Like any art form, great writing can evoke emotion, enlighten, and even spark an epiphany. This morning, it was a New York Times article that touched me so deeply that I’m thinking about everything differently now.

For years, I have been consuming stress as if it were a staple in my diet. As mom to Owen, who is among the 1 in 59 diagnosed with Autism Spectrum Disorder (Centers for Disease Control, 2018), I’ve been led down entire roads of stress working to “cure” him. Therapy, vitamins, doctors, Autism studies – the list goes on and on – a list that no doubt made the childhoods of my older two kids difficult. Owen’s needs dominated our days. Whether we were fully engaged in therapy, managing difficult behaviors, or just making those simple trips to the store or out to dinner (transitions which can throw any person on the spectrum through a loop), the challenges were built into every experience.

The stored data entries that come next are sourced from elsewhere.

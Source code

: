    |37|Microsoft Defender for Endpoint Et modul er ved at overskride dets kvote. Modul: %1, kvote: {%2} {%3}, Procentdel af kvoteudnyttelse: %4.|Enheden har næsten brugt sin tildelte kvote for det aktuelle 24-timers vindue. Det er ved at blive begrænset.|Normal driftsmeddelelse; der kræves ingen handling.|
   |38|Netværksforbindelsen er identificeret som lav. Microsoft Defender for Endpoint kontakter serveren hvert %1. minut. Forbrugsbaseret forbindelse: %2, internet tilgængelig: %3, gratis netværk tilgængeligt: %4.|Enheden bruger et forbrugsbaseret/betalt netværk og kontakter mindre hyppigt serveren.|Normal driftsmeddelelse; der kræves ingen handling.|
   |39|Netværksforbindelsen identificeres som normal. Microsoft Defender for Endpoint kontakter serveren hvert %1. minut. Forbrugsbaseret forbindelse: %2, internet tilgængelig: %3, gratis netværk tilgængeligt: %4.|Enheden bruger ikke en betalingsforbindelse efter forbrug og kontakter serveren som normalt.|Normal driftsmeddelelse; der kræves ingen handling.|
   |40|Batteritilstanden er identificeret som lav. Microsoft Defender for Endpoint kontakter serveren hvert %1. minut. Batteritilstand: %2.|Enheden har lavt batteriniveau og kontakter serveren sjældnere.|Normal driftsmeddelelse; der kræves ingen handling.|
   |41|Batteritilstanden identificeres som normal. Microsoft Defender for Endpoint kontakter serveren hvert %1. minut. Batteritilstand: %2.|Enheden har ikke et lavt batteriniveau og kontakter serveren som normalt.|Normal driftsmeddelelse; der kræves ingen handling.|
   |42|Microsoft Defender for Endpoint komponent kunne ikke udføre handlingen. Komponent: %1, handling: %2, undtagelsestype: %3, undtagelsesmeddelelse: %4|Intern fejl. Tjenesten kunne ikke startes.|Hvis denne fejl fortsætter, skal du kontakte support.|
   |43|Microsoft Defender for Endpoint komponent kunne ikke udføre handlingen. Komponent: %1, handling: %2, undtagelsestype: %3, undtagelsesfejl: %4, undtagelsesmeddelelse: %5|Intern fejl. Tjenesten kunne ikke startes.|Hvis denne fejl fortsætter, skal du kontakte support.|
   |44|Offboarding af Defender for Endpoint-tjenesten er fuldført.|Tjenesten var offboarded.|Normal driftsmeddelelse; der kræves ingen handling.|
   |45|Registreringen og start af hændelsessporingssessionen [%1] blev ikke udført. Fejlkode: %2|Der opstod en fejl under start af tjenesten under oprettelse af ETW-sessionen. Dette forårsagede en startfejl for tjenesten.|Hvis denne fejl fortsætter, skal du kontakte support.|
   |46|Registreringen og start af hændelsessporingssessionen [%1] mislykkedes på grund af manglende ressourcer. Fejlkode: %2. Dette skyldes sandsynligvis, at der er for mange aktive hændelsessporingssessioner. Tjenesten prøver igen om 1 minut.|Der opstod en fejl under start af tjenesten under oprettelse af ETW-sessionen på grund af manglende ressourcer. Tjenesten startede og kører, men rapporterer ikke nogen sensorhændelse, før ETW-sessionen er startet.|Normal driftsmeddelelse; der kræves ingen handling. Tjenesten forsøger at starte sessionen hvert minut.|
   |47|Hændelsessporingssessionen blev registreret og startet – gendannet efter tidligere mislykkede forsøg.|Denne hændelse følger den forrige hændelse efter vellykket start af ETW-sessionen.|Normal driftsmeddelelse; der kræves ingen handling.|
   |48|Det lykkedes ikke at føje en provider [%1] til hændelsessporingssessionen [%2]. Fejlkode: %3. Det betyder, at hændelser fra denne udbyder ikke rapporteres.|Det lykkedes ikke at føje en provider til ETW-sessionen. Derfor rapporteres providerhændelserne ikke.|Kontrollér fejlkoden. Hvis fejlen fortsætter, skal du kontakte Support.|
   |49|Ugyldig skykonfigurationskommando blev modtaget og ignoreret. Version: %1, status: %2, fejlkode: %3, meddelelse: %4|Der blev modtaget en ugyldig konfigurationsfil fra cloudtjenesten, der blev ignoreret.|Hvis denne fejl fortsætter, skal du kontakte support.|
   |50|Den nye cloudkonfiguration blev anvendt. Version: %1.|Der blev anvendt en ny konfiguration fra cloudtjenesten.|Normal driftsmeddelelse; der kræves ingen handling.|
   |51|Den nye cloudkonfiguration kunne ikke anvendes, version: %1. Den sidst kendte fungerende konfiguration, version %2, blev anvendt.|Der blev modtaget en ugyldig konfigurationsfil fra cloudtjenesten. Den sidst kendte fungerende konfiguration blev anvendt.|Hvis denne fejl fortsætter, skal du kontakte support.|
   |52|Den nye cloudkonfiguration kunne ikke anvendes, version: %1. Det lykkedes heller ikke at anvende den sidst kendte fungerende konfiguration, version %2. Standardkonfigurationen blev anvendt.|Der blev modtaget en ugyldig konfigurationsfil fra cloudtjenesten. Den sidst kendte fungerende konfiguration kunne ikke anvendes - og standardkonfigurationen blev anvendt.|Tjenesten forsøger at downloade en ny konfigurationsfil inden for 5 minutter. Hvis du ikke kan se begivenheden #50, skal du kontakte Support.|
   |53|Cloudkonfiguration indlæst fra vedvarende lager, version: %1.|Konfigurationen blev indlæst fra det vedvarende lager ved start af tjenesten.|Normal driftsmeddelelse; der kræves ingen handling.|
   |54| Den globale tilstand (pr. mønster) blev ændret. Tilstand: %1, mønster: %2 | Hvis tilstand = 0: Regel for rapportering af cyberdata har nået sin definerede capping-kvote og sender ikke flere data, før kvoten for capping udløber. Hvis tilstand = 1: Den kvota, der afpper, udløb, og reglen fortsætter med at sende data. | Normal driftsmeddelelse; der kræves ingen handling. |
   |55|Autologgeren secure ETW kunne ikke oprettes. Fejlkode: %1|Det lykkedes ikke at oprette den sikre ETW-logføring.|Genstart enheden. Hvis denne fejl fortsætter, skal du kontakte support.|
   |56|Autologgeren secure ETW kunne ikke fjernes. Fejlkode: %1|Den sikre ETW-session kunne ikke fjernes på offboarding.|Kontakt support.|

By the time Owen was 13, we were faced with the difficult choice that many families walking our path must make: whether to consider residential treatment for our son. We explored Anderson Center for Autism, and despite the painstaking decision at hand, we knew that a campus designed to maximize his strengths, support his development, and protect his safety 24/7 was the right thing to do for him. Over 2.5 hours away from everything we knew in our home community was a place that could help him realize his potential while supporting our peace of mind as well. And little did we know just how amazing Anderson Center for Autism would be for Owen and for our family.

We jumped right in. We wanted to support their vision and do our part to take any adversity we had experienced and use what we had learned to help others. My husband became Treasurer of a then-newly-formed parent group, Anderson Family Partners (AFP). I was recently named President of the same group and he moved into a role as Chairman of the Anderson Foundation for Autism Board of Trustees. We actively participate in supporting Anderson through advocacy, fundraising and family support.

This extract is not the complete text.